As noted by Rodrigo de Azevedo, the problem is infeasible. If you subtract the second constraint from the first, you get $5x_2 + 3x_3 = -1$, which is clearly inconsistent with the nonnegativity requirement for the variables.

As to the general approach to solving it, there are at least two well-known (or should I say "well worn") choices, two-phase simplex or dual simplex.
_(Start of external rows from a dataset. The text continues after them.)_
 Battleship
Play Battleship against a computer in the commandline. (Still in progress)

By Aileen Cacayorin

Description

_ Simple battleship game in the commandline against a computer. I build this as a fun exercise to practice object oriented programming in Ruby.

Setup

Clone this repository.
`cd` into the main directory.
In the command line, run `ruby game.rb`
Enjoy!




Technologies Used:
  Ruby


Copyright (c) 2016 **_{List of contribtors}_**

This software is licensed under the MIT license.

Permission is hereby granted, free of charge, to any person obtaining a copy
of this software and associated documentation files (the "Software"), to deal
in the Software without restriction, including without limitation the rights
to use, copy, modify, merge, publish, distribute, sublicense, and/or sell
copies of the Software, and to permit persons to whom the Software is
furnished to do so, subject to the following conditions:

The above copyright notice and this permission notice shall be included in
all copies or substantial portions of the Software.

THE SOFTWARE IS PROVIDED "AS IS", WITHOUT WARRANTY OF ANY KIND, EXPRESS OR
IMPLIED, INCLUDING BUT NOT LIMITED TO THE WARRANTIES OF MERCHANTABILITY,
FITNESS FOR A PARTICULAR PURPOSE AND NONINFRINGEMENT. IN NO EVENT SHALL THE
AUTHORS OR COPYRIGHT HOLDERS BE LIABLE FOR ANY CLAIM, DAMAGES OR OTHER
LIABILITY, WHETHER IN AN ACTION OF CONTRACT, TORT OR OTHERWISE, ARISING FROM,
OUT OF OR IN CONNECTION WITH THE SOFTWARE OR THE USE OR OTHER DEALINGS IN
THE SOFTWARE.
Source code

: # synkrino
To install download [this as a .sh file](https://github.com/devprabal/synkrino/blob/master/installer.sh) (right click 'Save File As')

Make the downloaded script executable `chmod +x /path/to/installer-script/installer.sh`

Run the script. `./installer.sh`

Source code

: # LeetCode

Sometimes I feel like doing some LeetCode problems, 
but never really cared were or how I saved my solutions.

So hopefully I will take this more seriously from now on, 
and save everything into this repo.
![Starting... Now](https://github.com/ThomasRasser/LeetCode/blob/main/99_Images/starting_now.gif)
With the two-phase simplex method, you insert nonnegative "artificial variables" $s_1$ and $s_2$ (essentially equivalent to slack variables) into the constraints. So the first constraint becomes $x_1 + 3x_2 + x_3 + s_1 = 3$ and similarly with the second constraint. In phase 1, the starting basis consists of the artificial variables (or the slack and artificial variables, if you also have inequality constraints), and you minimize the sum of the artificial variables. At the end of phase 1, if all the artificials are zero, you have a feasible basis for the original problem consisting of a subset of the original variables. You remove the artificials and solve the problem starting from that basis. If the minimum value of the phase 1 objective is strictly positive, the problem is infeasible.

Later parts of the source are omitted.